Le SPSE est né du jour où je me suis demandé ce qui se passerait si les personnages découvraient tout ce qu'on écrit sur eux, des fictions les plus hard au plus mignonnes, en passant par les pairing douteux et les cruels sévices dont certains sont victimes. Pendant qu'on se régale, et s'ils se rebellaient contre nous? Bon, et encore, là, ils sont plutôt pacifiques!

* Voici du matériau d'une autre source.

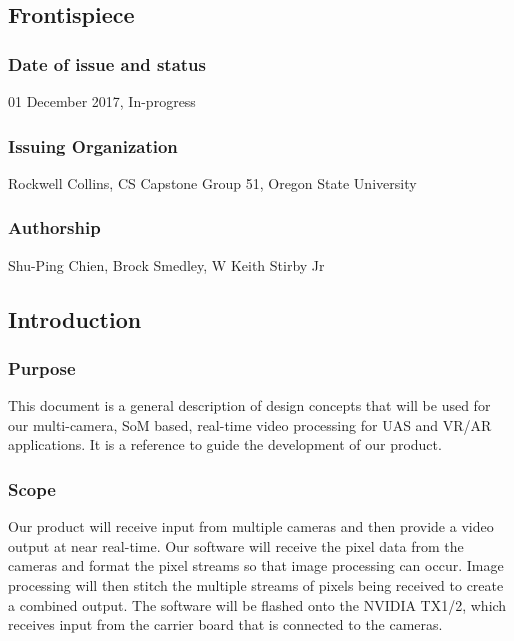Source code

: \subsection{Frontispiece}

\subsubsection{Date of issue and status}

01 December 2017, In-progress \\

\subsubsection{Issuing Organization}

Rockwell Collins, CS Capstone Group 51, Oregon State University \\

\subsubsection{Authorship}

Shu-Ping Chien, Brock Smedley, W Keith Stirby Jr \\

\subsection{Introduction}

\subsubsection{Purpose}

This document is a general description of design concepts that will be used for our 
multi-camera, SoM based, real-time video processing for UAS and VR/AR applications. 
It is a reference to guide the development of our product.  \\

\subsubsection{Scope}

Our product will receive input from multiple cameras and then provide a video output at 
near real-time. Our software will receive the pixel data from the cameras and format 
the pixel streams so that image processing can occur. Image processing will then stitch 
the multiple streams of pixels being received to create a combined output. The software 
will be flashed onto the NVIDIA TX1/2, which receives input from the carrier 
board that is connected to the cameras. \\

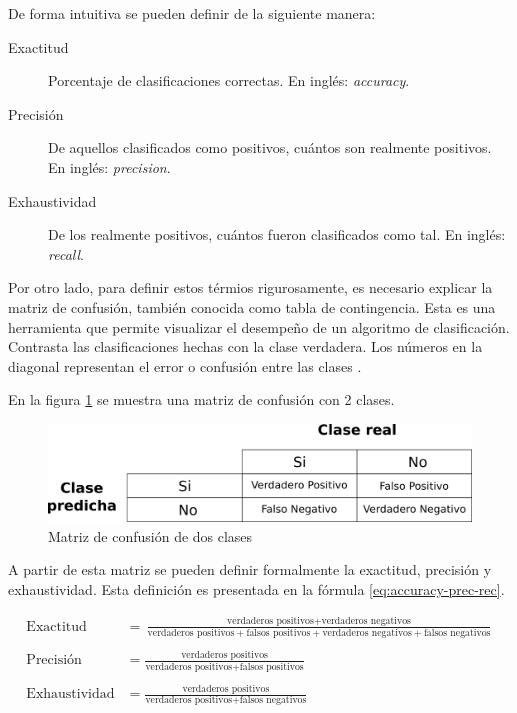De forma intuitiva se pueden definir de la siguiente manera:

\begin{description}
	\item [Exactitud] Porcentaje de clasificaciones correctas. En inglés: \textit{accuracy}.
	\item [Precisión] De aquellos clasificados como positivos, cuántos son realmente positivos. En inglés: \textit{precision}.
	\item [Exhaustividad] De los realmente positivos, cuántos fueron clasificados como tal. En inglés: \textit{recall}.
\end{description}

Por otro lado, para definir estos térmios rigurosamente, es necesario explicar la matriz de confusión, también conocida como tabla de contingencia. Esta es una herramienta que permite visualizar el desempeño de un algoritmo de clasificación. Contrasta las clasificaciones hechas con la clase verdadera. Los números en la diagonal representan el error o confusión entre las clases \citep{fawcett2006introduction}.

En la figura \ref{fig:confussion2} se muestra una matriz de confusión con 2 clases.

\begin{figure}[htbp]
	\centering
	\includegraphics[width=0.6\linewidth]{graficos/propios/matriz_confusion.png}
	\caption{Matriz de confusión de dos clases}
	\label{fig:confussion2}
\end{figure}

A partir de esta matriz se pueden definir formalmente la exactitud, precisión y exhaustividad. Esta definición es presentada en la fórmula \ref{eq:accuracy-prec-rec}.

\begin{equation}
	\label{eq:accuracy-prec-rec}
\begin{split}
	\text{Exactitud} &= \frac{\text{verdaderos positivos} + \text{verdaderos negativos}}{\text{verdaderos positivos} + \text{falsos positivos} + \text{verdaderos negativos} + \text{falsos negativos}} \\\\
	\text{Precisión} &= \frac{\text{verdaderos positivos}}{\text{verdaderos positivos} + \text{falsos positivos}} \\\\
	\text{Exhaustividad} &= \frac{\text{verdaderos positivos}}{\text{verdaderos positivos} + \text{falsos negativos}}
\end{split}
\end{equation}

Loupiote: Je suis heureuse d'avoir servi à quelque chose et de t'avoir aidée à combattre tes instincts meurtriers! En espérant qu'avec ce chapitre, tu ne tueras personne non plus... ;D
BolD'air: Merci! Ne t'excuse pas pour deux reviews voyons! Fan du Patron? ^^ Je me souviens de cette réplique-là, elle était épique! ^^
Warning: petits OOC par-ci, par-là... juste pour le fun.
IX
« - Hé, Hermione, t'es une fille... - Finement observé. »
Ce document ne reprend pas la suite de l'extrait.